El error maestro, alojado cómodamente en la reforma al artículo 115 constitucional, consistió en borrar mágicamente la frase "de conformidad con el principio de paridad" para la integración de los Ayuntamientos. A cambio, el texto reformado nos ofreció una precisión vital: los municipios tendrían "una sindicatura y de siete hasta quince regidurías". Porque, claro, tener exactitud en la cantidad de burócratas que cobrarán del erario es muchísimo más relevante que garantizar que la mitad de esos puestos sean para mujeres.
Afortunadamente, la Secretaría de Gobernación y la Consejería Jurídica corrieron a mandar un oficio a la presidenta del Senado, Laura Itzel Castillo, para avisar de esta inofensiva "omisión". Con una impecable cara de póker, aseguraron que la igualdad sustantiva y la paridad son "parte de las grandes luchas" de la presidenta y su movimiento. Tan importante es esa lucha, que por pura casualidad se les olvidó incluirla en su documento principal.

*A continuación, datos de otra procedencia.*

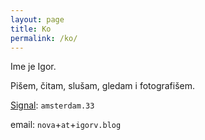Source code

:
 ```yaml
---
layout: page
title: Ko
permalink: /ko/
---
```


Ime je Igor. 

Pišem, čitam, slušam, gledam i fotografišem.

[Signal](https://signal.org/): `amsterdam.33`

email: `nova`+`at`+`igorv.blog`
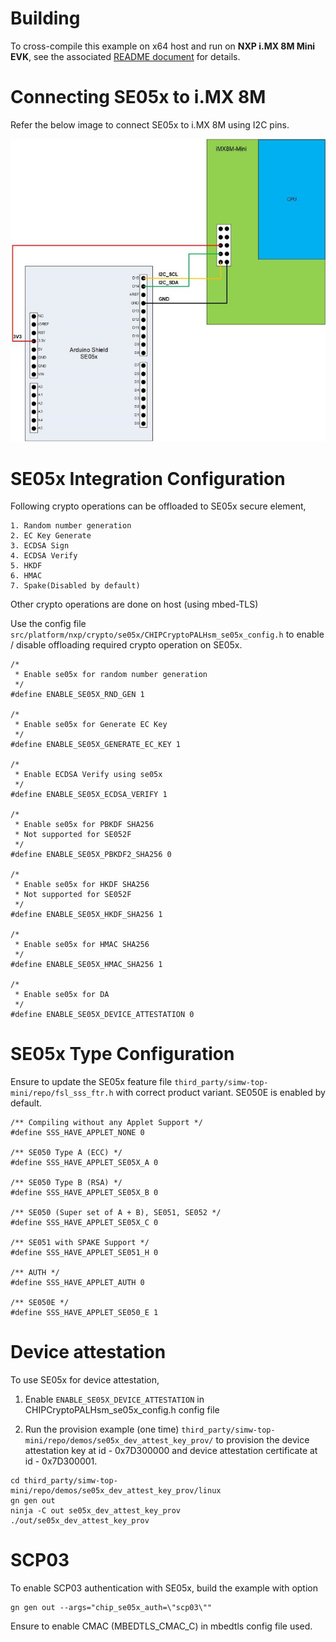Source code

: # Building

To cross-compile this example on x64 host and run on **NXP i.MX 8M Mini**
**EVK**, see the associated
[README document](../../../../docs/platforms/nxp/nxp_imx8m_linux_examples.md)
for details.


# Connecting SE05x to i.MX 8M

Refer the below image to connect SE05x to i.MX 8M using I2C pins.

![SE05x-i.MX8M-Mini](../../../platform/nxp/se05x/linux/doc/images/imx8evk_se05x.jpg)


# SE05x Integration Configuration

Following crypto operations can be offloaded to SE05x secure element,

    1. Random number generation
    2. EC Key Generate
    3. ECDSA Sign
    4. ECDSA Verify
    5. HKDF
    6. HMAC
    7. Spake(Disabled by default)


Other crypto operations are done on host (using mbed-TLS)

Use the config file
`src/platform/nxp/crypto/se05x/CHIPCryptoPALHsm_se05x_config.h` to enable /
disable offloading required crypto operation on SE05x.

```
/*
 * Enable se05x for random number generation
 */
#define ENABLE_SE05X_RND_GEN 1

/*
 * Enable se05x for Generate EC Key
 */
#define ENABLE_SE05X_GENERATE_EC_KEY 1

/*
 * Enable ECDSA Verify using se05x
 */
#define ENABLE_SE05X_ECDSA_VERIFY 1

/*
 * Enable se05x for PBKDF SHA256
 * Not supported for SE052F
 */
#define ENABLE_SE05X_PBKDF2_SHA256 0

/*
 * Enable se05x for HKDF SHA256
 * Not supported for SE052F
 */
#define ENABLE_SE05X_HKDF_SHA256 1

/*
 * Enable se05x for HMAC SHA256
 */
#define ENABLE_SE05X_HMAC_SHA256 1

/*
 * Enable se05x for DA
 */
#define ENABLE_SE05X_DEVICE_ATTESTATION 0
```


# SE05x Type Configuration

Ensure to update the SE05x feature file
`third_party/simw-top-mini/repo/fsl_sss_ftr.h` with correct product variant.
SE050E is enabled by default.

```
/** Compiling without any Applet Support */
#define SSS_HAVE_APPLET_NONE 0

/** SE050 Type A (ECC) */
#define SSS_HAVE_APPLET_SE05X_A 0

/** SE050 Type B (RSA) */
#define SSS_HAVE_APPLET_SE05X_B 0

/** SE050 (Super set of A + B), SE051, SE052 */
#define SSS_HAVE_APPLET_SE05X_C 0

/** SE051 with SPAKE Support */
#define SSS_HAVE_APPLET_SE051_H 0

/** AUTH */
#define SSS_HAVE_APPLET_AUTH 0

/** SE050E */
#define SSS_HAVE_APPLET_SE050_E 1
```


# Device attestation

To use SE05x for device attestation,

1. Enable `ENABLE_SE05X_DEVICE_ATTESTATION` in CHIPCryptoPALHsm_se05x_config.h
   config file

2. Run the provision example (one time)
   `third_party/simw-top-mini/repo/demos/se05x_dev_attest_key_prov/` to
   provision the device attestation key at id - 0x7D300000 and device
   attestation certificate at id - 0x7D300001.

```
cd third_party/simw-top-mini/repo/demos/se05x_dev_attest_key_prov/linux
gn gen out
ninja -C out se05x_dev_attest_key_prov
./out/se05x_dev_attest_key_prov
```

# SCP03

To enable SCP03 authentication with SE05x, build the example with option
```
gn gen out --args="chip_se05x_auth=\"scp03\""
```

Ensure to enable CMAC (MBEDTLS_CMAC_C) in mbedtls config file used.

Pero la verdadera pregunta es: ¿quién fue el genio misógino detrás de este atropello? Según la legisladora panista Kenia López Rabadán, la culpa no es de la falta de revisión o de la prisa gubernamental, sino de la fauna criptozoológica: todo fue obra de un "duende machista". Sí, un ser sobrenatural al que López Rabadán diagnosticó con una severa "falta de visión técnica, jurídica e inteligencia emocional", que se coló en las oficinas para cercenar los derechos femeninos aprobados por unanimidad en 2019.
Resulta verdaderamente poético y oscuro que, en la misma época histórica donde las mujeres lideran la Cámara de Diputados, el Senado, gubernaturas y hasta la Presidencia de la República, un simple y mágico duende machista esté a punto de destruir la representación femenina en un "mal documento". Parece que la próxima gran reforma del gobierno no debería ser electoral, sino contratar servicios de fumigación para exterminar a los duendes misóginos que editan sus archivos por las noches.